Task description ::
With the pictures set aside, return the lines below exactly, beginning at the first and ending at the line containing "- Three ships: Start".
Data in this exercise below:
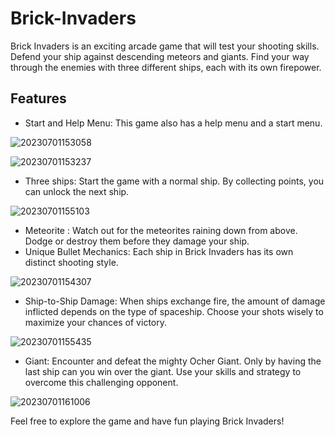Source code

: # Brick-Invaders

Brick Invaders is an exciting arcade game that will test your shooting skills. Defend your ship against descending meteors and giants. Find your way through the enemies with three different ships, each with its own firepower.

## Features
- Start and Help Menu: This game also has a help menu and a start menu.

![20230701153058](https://github.com/roshana-401/Brick-Invaders/assets/132509624/a9a4569f-3f3a-4143-a4cb-2630201db513)

![20230701153237](https://github.com/roshana-401/Brick-Invaders/assets/132509624/c155dabc-50e8-488f-8513-bd2302d1bd21)

- Three ships: Start the game with a normal ship. By collecting points, you can unlock the next ship.

![20230701155103](https://github.com/roshana-401/Brick-Invaders/assets/132509624/df060bee-b4b8-4ad7-9227-224fbca8b028)

- Meteorite : Watch out for the meteorites raining down from above. Dodge or destroy them before they damage your ship.
- Unique Bullet Mechanics: Each ship in Brick Invaders has its own distinct shooting style.

![20230701154307](https://github.com/roshana-401/Brick-Invaders/assets/132509624/06a83c6b-7050-4ac0-9578-8da862330121)

- Ship-to-Ship Damage: When ships exchange fire, the amount of damage inflicted depends on the type of spaceship. Choose your shots wisely to maximize your chances of victory.

![20230701155435](https://github.com/roshana-401/Brick-Invaders/assets/132509624/87a03079-8556-4b46-a3df-f07e1250f92b)

- Giant: Encounter and defeat the mighty Ocher Giant. Only by having the last ship can you win over the giant. Use your skills and strategy to overcome this challenging opponent.

![20230701161006](https://github.com/roshana-401/Brick-Invaders/assets/132509624/4f6b05a5-a310-4331-9dde-69bdeca63b7b)

Feel free to explore the game and have fun playing Brick Invaders!
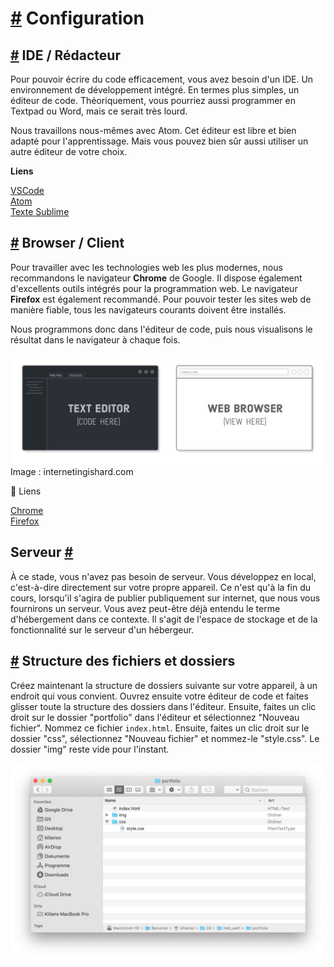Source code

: [#](#setup) Configuration
=================

[#](#ide-editor) IDE / Rédacteur
-----------------------------

Pour pouvoir écrire du code efficacement, vous avez besoin d'un IDE. Un environnement de développement intégré. En termes plus simples, un éditeur de code. Théoriquement, vous pourriez aussi programmer en Textpad ou Word, mais ce serait très lourd.

Nous travaillons nous-mêmes avec Atom. Cet éditeur est libre et bien adapté pour l'apprentissage. Mais vous pouvez bien sûr aussi utiliser un autre éditeur de votre choix.

**Liens**

[VSCode](https://code.visualstudio.com)  
[Atom](https://atom.io)  
[Texte Sublime](https://sublimetext.com)

[#](#browser-client) Browser / Client
-------------------------------------

Pour travailler avec les technologies web les plus modernes, nous recommandons le navigateur **Chrome** de Google. Il dispose également d'excellents outils intégrés pour la programmation web. Le navigateur **Firefox** est également recommandé. Pour pouvoir tester les sites web de manière fiable, tous les navigateurs courants doivent être installés.

Nous programmons donc dans l'éditeur de code, puis nous visualisons le résultat dans le navigateur à chaque fois.

![Editor & Browser](https://github.com/inetis-ch/viscom-cie1/raw/main/asset/img/editor_and_browser.649a9a0d.png) Image : internetingishard.com

:link: Liens

[Chrome](https://www.google.com/intl/fr_ch/chrome/)  
[Firefox](https://www.mozilla.org/fr/firefox/new/)

Serveur [#](#serveur)
-------------------

À ce stade, vous n'avez pas besoin de serveur. Vous développez en local, c'est-à-dire directement sur votre propre appareil. Ce n'est qu'à la fin du cours, lorsqu'il s'agira de publier publiquement sur internet, que nous vous fournirons un serveur. Vous avez peut-être déjà entendu le terme d'hébergement dans ce contexte. Il s'agit de l'espace de stockage et de la fonctionnalité sur le serveur d'un hébergeur.

[#](#create-folder-structure-files) Structure des fichiers et dossiers
---------------------------------------------------------------------------------

Créez maintenant la structure de dossiers suivante sur votre appareil, à un endroit qui vous convient. Ouvrez ensuite votre éditeur de code et faites glisser toute la structure des dossiers dans l'éditeur. Ensuite, faites un clic droit sur le dossier "portfolio" dans l'éditeur et sélectionnez "Nouveau fichier". Nommez ce fichier `index.html`. Ensuite, faites un clic droit sur le dossier "css", sélectionnez "Nouveau fichier" et nommez-le "style.css". Le dossier "img" reste vide pour l'instant.

![structure des dossiers](https://github.com/inetis-ch/viscom-cie1/raw/main/asset/img/folder-structure.37d30fa2.png.png)
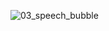 ![03_speech_bubble](https://github.com/ysolarh/OZ_class_backend/assets/109467066/65b085d1-883c-4d3e-80dc-090f4602fa5a)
End of Data in this exercise.
Answer box ::
Source code

: # Brick-Invaders

Brick Invaders is an exciting arcade game that will test your shooting skills. Defend your ship against descending meteors and giants. Find your way through the enemies with three different ships, each with its own firepower.

## Features
- Start and Help Menu: This game also has a help menu and a start menu.

![20230701153058](https://github.com/roshana-401/Brick-Invaders/assets/132509624/a9a4569f-3f3a-4143-a4cb-2630201db513)

![20230701153237](https://github.com/roshana-401/Brick-Invaders/assets/132509624/c155dabc-50e8-488f-8513-bd2302d1bd21)

- Three ships: Start the game with a normal ship. By collecting points, you can unlock the next ship.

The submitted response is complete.